====== Material provided

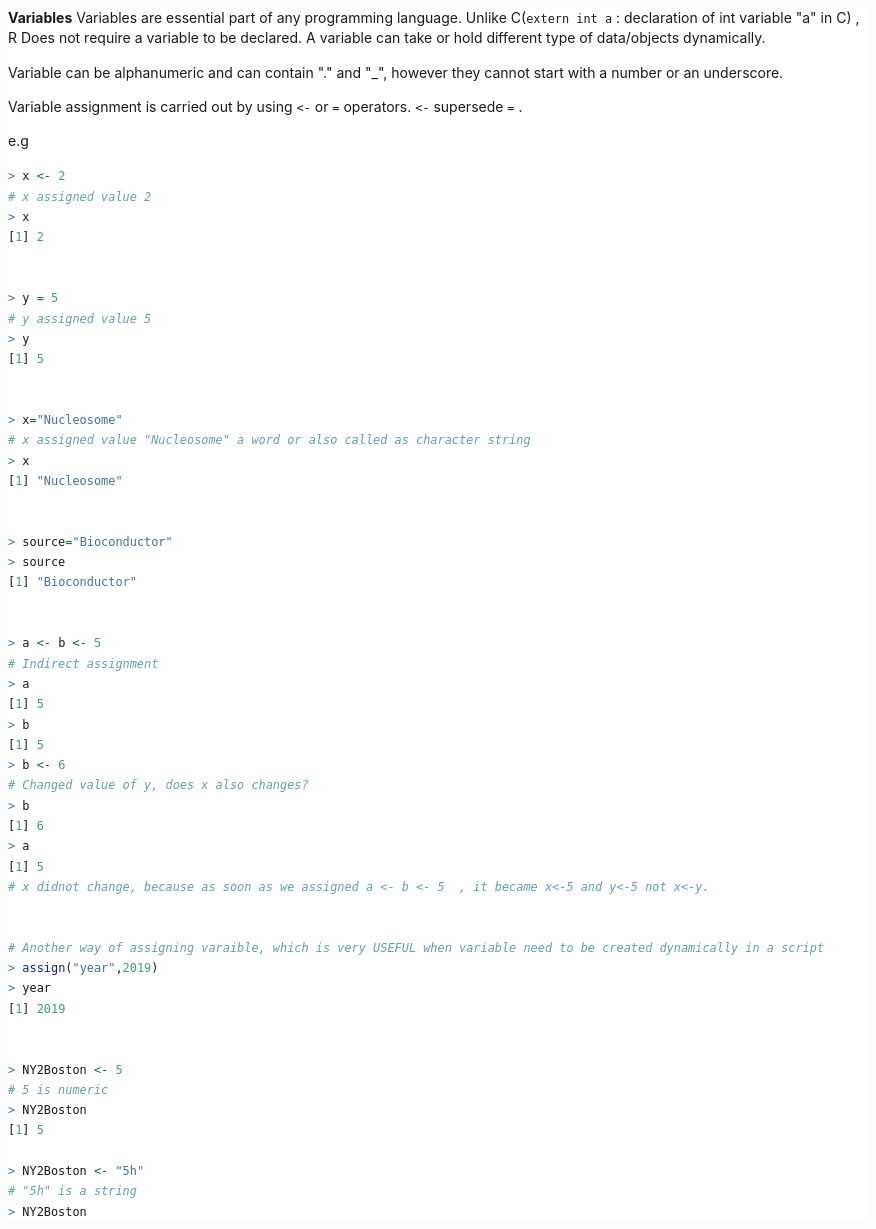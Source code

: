 **Variables**
Variables are essential part of any programming language.  Unlike C(`extern int a` : declaration of int variable "a" in C) , R Does not require a variable to be declared. A variable can take or hold different type of data/objects dynamically.

Variable can be alphanumeric and can contain "." and "_", however they cannot start with a number or an underscore.

Variable assignment is carried out by using `<-` or `=` operators. `<-` supersede `=` .

e.g
```R
> x <- 2  
# x assigned value 2
> x
[1] 2


> y = 5  
# y assigned value 5
> y
[1] 5


> x="Nucleosome"    
# x assigned value "Nucleosome" a word or also called as character string
> x
[1] "Nucleosome"


> source="Bioconductor"
> source
[1] "Bioconductor"


> a <- b <- 5                     
# Indirect assignment
> a
[1] 5
> b
[1] 5
> b <- 6                      
# Changed value of y, does x also changes?
> b
[1] 6
> a
[1] 5                       
# x didnot change, because as soon as we assigned a <- b <- 5  , it became x<-5 and y<-5 not x<-y.


# Another way of assigning varaible, which is very USEFUL when variable need to be created dynamically in a script
> assign("year",2019)   
> year
[1] 2019


> NY2Boston <- 5     
# 5 is numeric
> NY2Boston
[1] 5

> NY2Boston <- "5h"    
# "5h" is a string
> NY2Boston
```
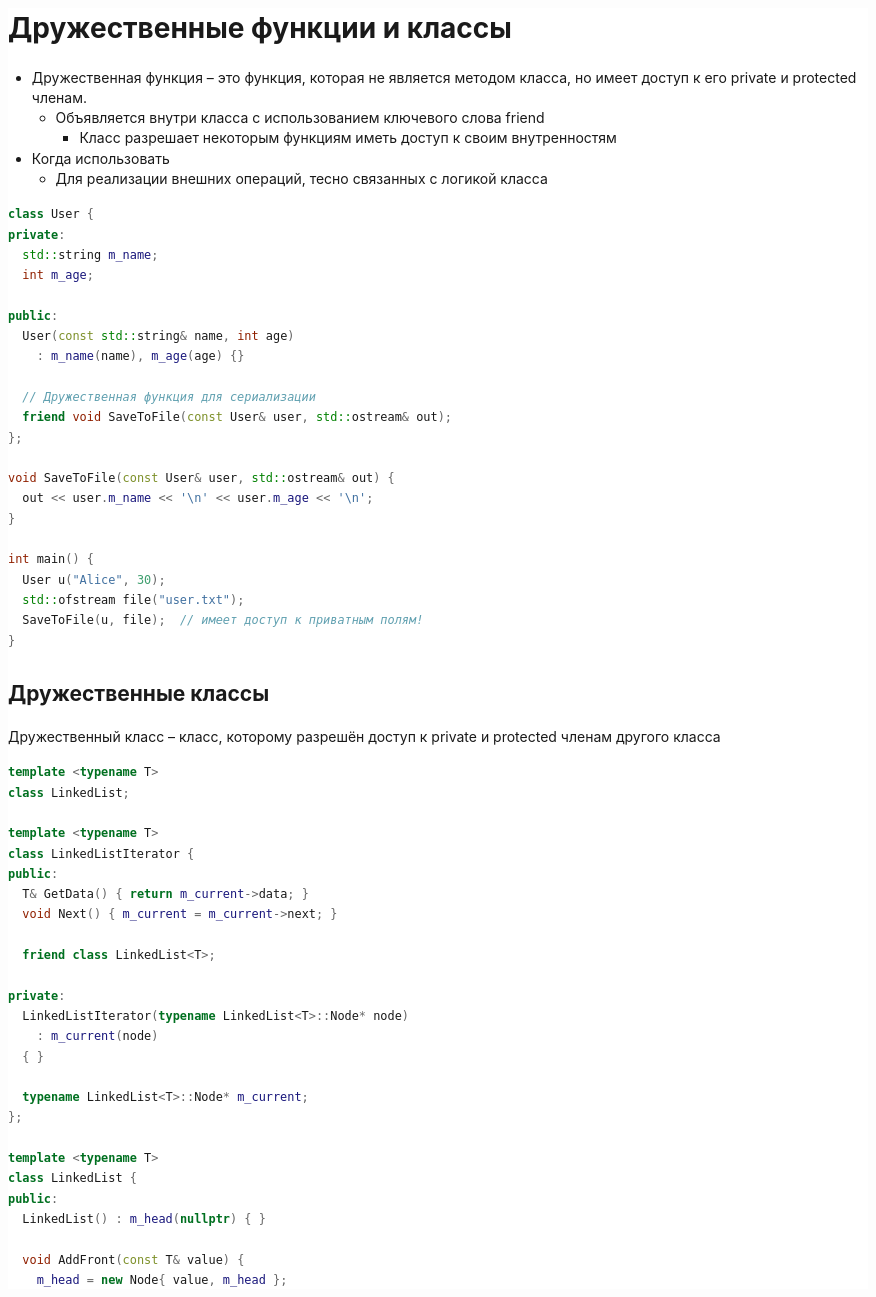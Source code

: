 # Дружественные функции и классы
- Дружественная функция –  это функция, которая не является методом класса, но имеет доступ к его private и protected членам.
  - Объявляется внутри класса с использованием ключевого слова friend
    - Класс разрешает некоторым функциям иметь доступ к своим внутренностям
- Когда использовать
  - Для реализации внешних операций, тесно связанных с логикой класса

```c++
class User {
private:
  std::string m_name;
  int m_age;

public:
  User(const std::string& name, int age)
    : m_name(name), m_age(age) {}

  // Дружественная функция для сериализации
  friend void SaveToFile(const User& user, std::ostream& out);
};

void SaveToFile(const User& user, std::ostream& out) {
  out << user.m_name << '\n' << user.m_age << '\n';
}

int main() {
  User u("Alice", 30);
  std::ofstream file("user.txt");
  SaveToFile(u, file);  // имеет доступ к приватным полям!
}
```

## Дружественные классы
Дружественный класс – класс, которому разрешён доступ к private и protected членам другого класса

```c++
template <typename T>
class LinkedList;

template <typename T>
class LinkedListIterator {
public:
  T& GetData() { return m_current->data; }
  void Next() { m_current = m_current->next; }

  friend class LinkedList<T>;

private:
  LinkedListIterator(typename LinkedList<T>::Node* node)
    : m_current(node)
  { }

  typename LinkedList<T>::Node* m_current;
};

template <typename T>
class LinkedList {
public:
  LinkedList() : m_head(nullptr) { }

  void AddFront(const T& value) {
    m_head = new Node{ value, m_head };
```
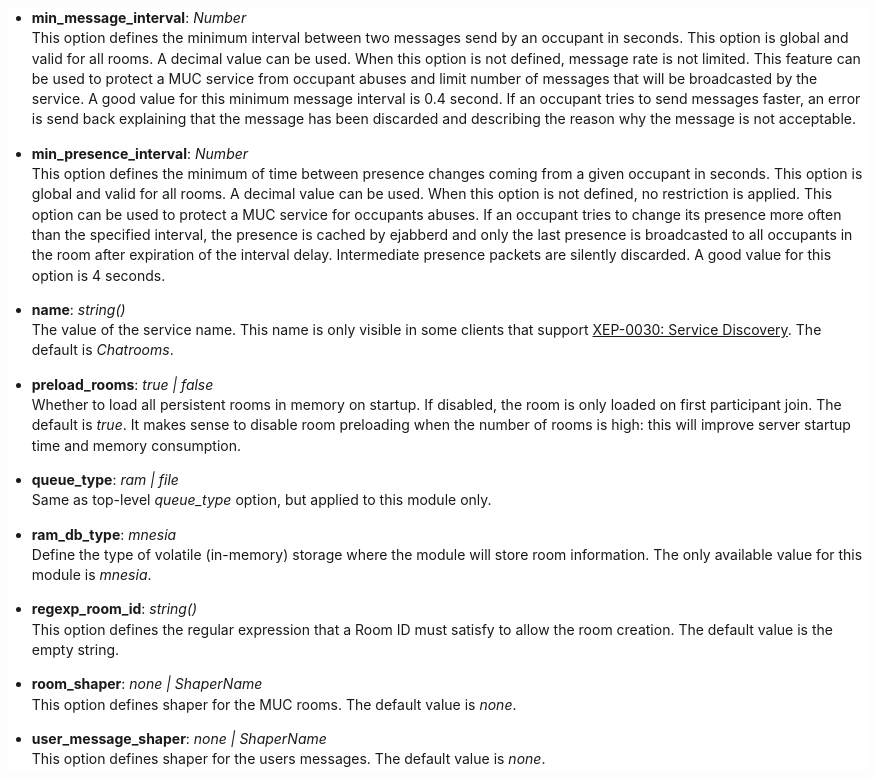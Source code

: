 - **min\_message\_interval**: *Number*  
This option defines the minimum interval between two messages send by an
occupant in seconds. This option is global and valid for all rooms. A
decimal value can be used. When this option is not defined, message rate
is not limited. This feature can be used to protect a MUC service from
occupant abuses and limit number of messages that will be broadcasted by
the service. A good value for this minimum message interval is 0.4
second. If an occupant tries to send messages faster, an error is send
back explaining that the message has been discarded and describing the
reason why the message is not acceptable.

- **min\_presence\_interval**: *Number*  
This option defines the minimum of time between presence changes coming
from a given occupant in seconds. This option is global and valid for
all rooms. A decimal value can be used. When this option is not defined,
no restriction is applied. This option can be used to protect a MUC
service for occupants abuses. If an occupant tries to change its
presence more often than the specified interval, the presence is cached
by ejabberd and only the last presence is broadcasted to all occupants
in the room after expiration of the interval delay. Intermediate
presence packets are silently discarded. A good value for this option is
4 seconds.

- **name**: *string()*  
The value of the service name. This name is only visible in some clients
that support [XEP-0030: Service
Discovery](https://xmpp.org/extensions/xep-0030.html). The default is
*Chatrooms*.

- **preload\_rooms**: *true | false*  
Whether to load all persistent rooms in memory on startup. If disabled,
the room is only loaded on first participant join. The default is
*true*. It makes sense to disable room preloading when the number of
rooms is high: this will improve server startup time and memory
consumption.

- **queue\_type**: *ram | file*  
Same as top-level *queue\_type* option, but applied to this module only.

- **ram\_db\_type**: *mnesia*  
Define the type of volatile (in-memory) storage where the module will
store room information. The only available value for this module is
*mnesia*.

- **regexp\_room\_id**: *string()*  
This option defines the regular expression that a Room ID must satisfy
to allow the room creation. The default value is the empty string.

- **room\_shaper**: *none | ShaperName*  
This option defines shaper for the MUC rooms. The default value is
*none*.

- **user\_message\_shaper**: *none | ShaperName*  
This option defines shaper for the users messages. The default value is
*none*.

============

### Assignment
Filter the data above, keeping only lines that include the string "dynamically".

### Answer to this task
Variables are essential part of any programming language.  Unlike C(`extern int a` : declaration of int variable "a" in C) , R Does not require a variable to be declared. A variable can take or hold different type of data/objects dynamically.
# Another way of assigning varaible, which is very USEFUL when variable need to be created dynamically in a script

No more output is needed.